=== What is needed ===
Begin at the line below that has "2. **Products Dashboard**" and stop after the line that has "- CRUD operations where appropriate". Please restate only those lines, word for word.

(Saved data entries)
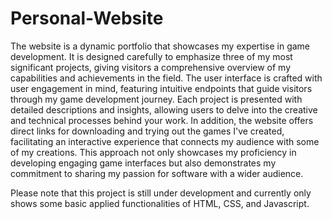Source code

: # Personal-Website
The website is a dynamic portfolio that showcases my expertise in game development. It is designed carefully to emphasize three of my most significant projects, giving visitors a comprehensive overview of my capabilities and achievements in the field. The user interface is crafted with user engagement in mind, featuring intuitive endpoints that guide visitors through my game development journey. Each project is presented with detailed descriptions and insights, allowing users to delve into the creative and technical processes behind your work. In addition, the website offers direct links for downloading and trying out the games I've created, facilitating an interactive experience that connects my audience with some of my creations. This approach not only showcases my proficiency in developing engaging game interfaces but also demonstrates my commitment to sharing my passion for software with a wider audience.

Please note that this project is still under development and currently only shows some basic applied functionalities of HTML, CSS, and Javascript.
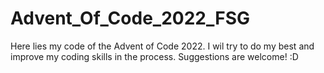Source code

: # Advent_Of_Code_2022_FSG

Here lies my code of the Advent of Code 2022. I wil try to do my best and improve my coding skills in the process. Suggestions are welcome! :D
 
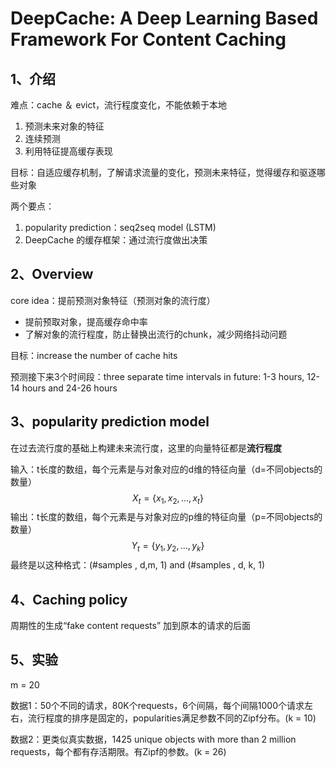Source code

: # DeepCache: A Deep Learning Based Framework For Content Caching

## 1、介绍

难点：cache ＆ evict，流行程度变化，不能依赖于本地

1. 预测未来对象的特征
2. 连续预测
3. 利用特征提高缓存表现

目标：自适应缓存机制，了解请求流量的变化，预测未来特征，觉得缓存和驱逐哪些对象

两个要点：

1. popularity prediction：seq2seq model (LSTM)
2. DeepCache 的缓存框架：通过流行度做出决策

## 2、Overview

core idea：提前预测对象特征（预测对象的流行度）

- 提前预取对象，提高缓存命中率
- 了解对象的流行程度，防止替换出流行的chunk，减少网络抖动问题

目标：increase the number of cache hits

预测接下来3个时间段：three separate time intervals in future: 1-3 hours, 12-14
 hours and 24-26 hours

## 3、popularity prediction model

在过去流行度的基础上构建未来流行度，这里的向量特征都是**流行程度**

输入：t长度的数组，每个元素是与对象对应的d维的特征向量（d=不同objects的数量）
$$
X_{t}=\left\{x_{1}, x_{2}, \ldots, x_{t}\right\}
$$
输出：t长度的数组，每个元素是与对象对应的p维的特征向量（p=不同objects的数量）
$$
Y_{t}=\left\{y_{1}, y_{2}, \ldots, y_{k}\right\}
$$
最终是以这种格式：(#samples , d,m, 1) and (#samples , d, k, 1)

## 4、Caching policy

周期性的生成“fake content requests” 加到原本的请求的后面

## 5、实验

m = 20

数据1：50个不同的请求，80K个requests，6个间隔，每个间隔1000个请求左右，流行程度的排序是固定的，popularities满足参数不同的Zipf分布。(k = 10)

数据2：更类似真实数据，1425 unique objects with more than 2 million requests，每个都有存活期限。有Zipf的参数。(k = 26)



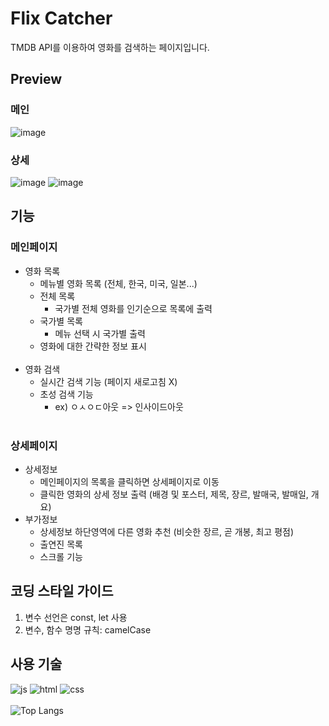 # Flix Catcher
TMDB API를 이용하여 영화를 검색하는 페이지입니다. 

## Preview
### 메인
![image](https://github.com/user-attachments/assets/324e8c2c-c9d0-4427-8cad-e26a543fe211)
### 상세
![image](https://github.com/user-attachments/assets/95f6e3c0-3e81-4d50-b2f9-2374ed581b8f)
![image](https://github.com/user-attachments/assets/77dba8ca-61dc-4711-8a6b-f678c2b49348)
## 기능
### 메인페이지
- 영화 목록
    - 메뉴별 영화 목록 (전체, 한국, 미국, 일본...)
    - 전체 목록
        - 국가별 전체 영화를 인기순으로 목록에 출력
    - 국가별 목록
        - 메뉴 선택 시 국가별 출력
    - 영화에 대한 간략한 정보 표시   
    <br/>
- 영화 검색
    - 실시간 검색 기능 (페이지 새로고침 X)
    - 초성 검색 기능 
        - ex) ㅇㅅㅇㄷ아웃 => 인사이드아웃   
    <br/>
### 상세페이지
- 상세정보
    - 메인페이지의 목록을 클릭하면 상세페이지로 이동
    - 클릭한 영화의 상세 정보 출력 (배경 및 포스터, 제목, 장르, 발매국, 발매일, 개요)
- 부가정보
    - 상세정보 하단영역에 다른 영화 추천 (비슷한 장르, 곧 개봉, 최고 평점)
    - 출연진 목록
    - 스크롤 기능 
        <br/>
## 코딩 스타일 가이드
1. 변수 선언은 const, let 사용
2. 변수, 함수 명명 규칙: camelCase

## 사용 기술

![js](https://img.shields.io/badge/JavaScript-F7DF1E?style=for-the-badge&logo=JavaScript&logoColor=white)
![html](https://img.shields.io/badge/HTML-239120?style=for-the-badge&logo=html5&logoColor=white)
![css](    https://img.shields.io/badge/CSS-239120?&style=for-the-badge&logo=css3&logoColor=white)   
<br/>
![Top Langs](https://github-readme-stats.vercel.app/api/top-langs/?username=LeeJY97&exclude_repo=sparta_first,sparta_jsrunning_train&theme=blue-green)

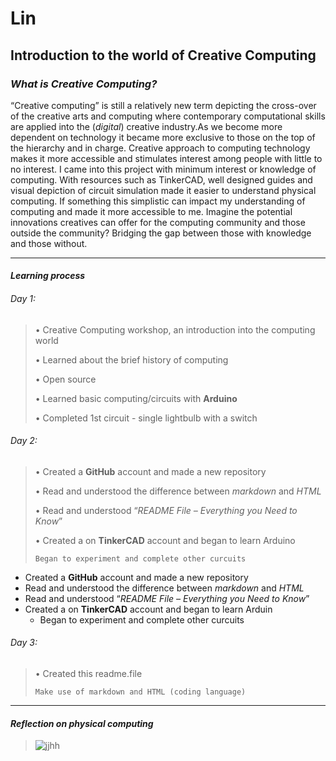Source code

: # Lin 

## Introduction to the world of Creative Computing 

### *What is Creative Computing?*

“Creative computing” is still a relatively new term depicting the cross-over of the creative arts and computing where contemporary computational skills are applied into the (*digital*) creative industry.As we become more dependent on technology it became more exclusive to those on the top of the hierarchy and in charge. Creative approach to computing technology makes it more accessible and stimulates interest among people with little to no interest. I came into this project with minimum interest or knowledge of computing. With resources such as TinkerCAD, well designed guides and visual depiction of circuit simulation made it easier to understand physical computing. If something this simplistic can impact my understanding of computing and made it more accessible to me. Imagine the potential innovations creatives can offer for the computing community and those outside the community? Bridging the gap between those with knowledge and those without.

***

#### *Learning process*

###### *Day 1*:

>• Creative Computing workshop, an introduction into the computing world
> 
>• Learned about the brief history of computing 
>  
>• Open source 
>   
>• Learned basic computing/circuits with **Arduino**
> 
>• Completed 1st circuit - single lightbulb with a switch

###### *Day 2*:

>• Created a **GitHub** account and made a new repository 
>
>• Read and understood the difference between *markdown* and *HTML*
>
>• Read and understood “*README File – Everything you Need to Know*”
>
>• Created a on **TinkerCAD** account and began to learn Arduino 
>
>     Began to experiment and complete other curcuits 

- Created a **GitHub** account and made a new repository 
- Read and understood the difference between *markdown* and *HTML*
- Read and understood “*README File – Everything you Need to Know*”
- Created a on **TinkerCAD** account and began to learn Arduin
    - Began to experiment and complete other curcuits 



###### *Day 3*:

>•	Created this readme.file 
>
>     Make use of markdown and HTML (coding language)


***
#### *Reflection on physical computing*

> ![jjhh](https://user-images.githubusercontent.com/93583850/140240526-c5ff55c7-d131-40d6-9398-5dccc0873c8e.gif)



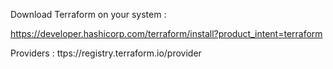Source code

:Download Terraform on your system :

https://developer.hashicorp.com/terraform/install?product_intent=terraform

Providers : ttps://registry.terraform.io/provider
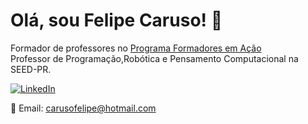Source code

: # Olá, sou Felipe Caruso! 👋

Formador de professores no [Programa Formadores em Ação](https://www.educacao.pr.gov.br/formadores_acao)  
Professor de Programação,Robótica e Pensamento Computacional na SEED-PR.

[![LinkedIn](https://img.shields.io/badge/LinkedIn-Perfil-blue)](https://www.linkedin.com/in/felipe-carusoo/)

📧 Email: carusofelipe@hotmail.com

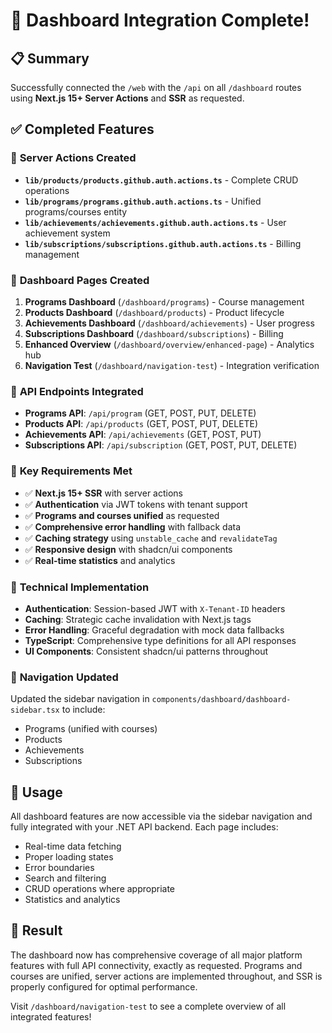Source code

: # 🎉 Dashboard Integration Complete!

## 📋 Summary
Successfully connected the `/web` with the `/api` on all `/dashboard` routes using **Next.js 15+ Server Actions** and **SSR** as requested.

## ✅ Completed Features

### 🔧 **Server Actions Created**
- **`lib/products/products.github.auth.actions.ts`** - Complete CRUD operations
- **`lib/programs/programs.github.auth.actions.ts`** - Unified programs/courses entity
- **`lib/achievements/achievements.github.auth.actions.ts`** - User achievement system
- **`lib/subscriptions/subscriptions.github.auth.actions.ts`** - Billing management

### 📱 **Dashboard Pages Created**
1. **Programs Dashboard** (`/dashboard/programs`) - Course management
2. **Products Dashboard** (`/dashboard/products`) - Product lifecycle
3. **Achievements Dashboard** (`/dashboard/achievements`) - User progress
4. **Subscriptions Dashboard** (`/dashboard/subscriptions`) - Billing
5. **Enhanced Overview** (`/dashboard/overview/enhanced-page`) - Analytics hub
6. **Navigation Test** (`/dashboard/navigation-test`) - Integration verification

### 🔗 **API Endpoints Integrated**
- **Programs API**: `/api/program` (GET, POST, PUT, DELETE)
- **Products API**: `/api/products` (GET, POST, PUT, DELETE) 
- **Achievements API**: `/api/achievements` (GET, POST, PUT)
- **Subscriptions API**: `/api/subscription` (GET, POST, PUT, DELETE)

### 🎯 **Key Requirements Met**
- ✅ **Next.js 15+ SSR** with server actions
- ✅ **Authentication** via JWT tokens with tenant support
- ✅ **Programs and courses unified** as requested
- ✅ **Comprehensive error handling** with fallback data
- ✅ **Caching strategy** using `unstable_cache` and `revalidateTag`
- ✅ **Responsive design** with shadcn/ui components
- ✅ **Real-time statistics** and analytics

### 🔧 **Technical Implementation**
- **Authentication**: Session-based JWT with `X-Tenant-ID` headers
- **Caching**: Strategic cache invalidation with Next.js tags
- **Error Handling**: Graceful degradation with mock data fallbacks
- **TypeScript**: Comprehensive type definitions for all API responses
- **UI Components**: Consistent shadcn/ui patterns throughout

### 🧭 **Navigation Updated**
Updated the sidebar navigation in `components/dashboard/dashboard-sidebar.tsx` to include:
- Programs (unified with courses)
- Products
- Achievements  
- Subscriptions

## 🚀 **Usage**
All dashboard features are now accessible via the sidebar navigation and fully integrated with your .NET API backend. Each page includes:
- Real-time data fetching
- Proper loading states
- Error boundaries
- Search and filtering
- CRUD operations where appropriate
- Statistics and analytics

## 🎊 **Result**
The dashboard now has comprehensive coverage of all major platform features with full API connectivity, exactly as requested. Programs and courses are unified, server actions are implemented throughout, and SSR is properly configured for optimal performance.

Visit `/dashboard/navigation-test` to see a complete overview of all integrated features!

=== Reply to the exercise ===
2. **Products Dashboard** (`/dashboard/products`) - Product lifecycle
3. **Achievements Dashboard** (`/dashboard/achievements`) - User progress
4. **Subscriptions Dashboard** (`/dashboard/subscriptions`) - Billing
5. **Enhanced Overview** (`/dashboard/overview/enhanced-page`) - Analytics hub
6. **Navigation Test** (`/dashboard/navigation-test`) - Integration verification

### 🔗 **API Endpoints Integrated**
- **Programs API**: `/api/program` (GET, POST, PUT, DELETE)
- **Products API**: `/api/products` (GET, POST, PUT, DELETE) 
- **Achievements API**: `/api/achievements` (GET, POST, PUT)
- **Subscriptions API**: `/api/subscription` (GET, POST, PUT, DELETE)

### 🎯 **Key Requirements Met**
- ✅ **Next.js 15+ SSR** with server actions
- ✅ **Authentication** via JWT tokens with tenant support
- ✅ **Programs and courses unified** as requested
- ✅ **Comprehensive error handling** with fallback data
- ✅ **Caching strategy** using `unstable_cache` and `revalidateTag`
- ✅ **Responsive design** with shadcn/ui components
- ✅ **Real-time statistics** and analytics

### 🔧 **Technical Implementation**
- **Authentication**: Session-based JWT with `X-Tenant-ID` headers
- **Caching**: Strategic cache invalidation with Next.js tags
- **Error Handling**: Graceful degradation with mock data fallbacks
- **TypeScript**: Comprehensive type definitions for all API responses
- **UI Components**: Consistent shadcn/ui patterns throughout

### 🧭 **Navigation Updated**
Updated the sidebar navigation in `components/dashboard/dashboard-sidebar.tsx` to include:
- Programs (unified with courses)
- Products
- Achievements  
- Subscriptions

## 🚀 **Usage**
All dashboard features are now accessible via the sidebar navigation and fully integrated with your .NET API backend. Each page includes:
- Real-time data fetching
- Proper loading states
- Error boundaries
- Search and filtering
- CRUD operations where appropriate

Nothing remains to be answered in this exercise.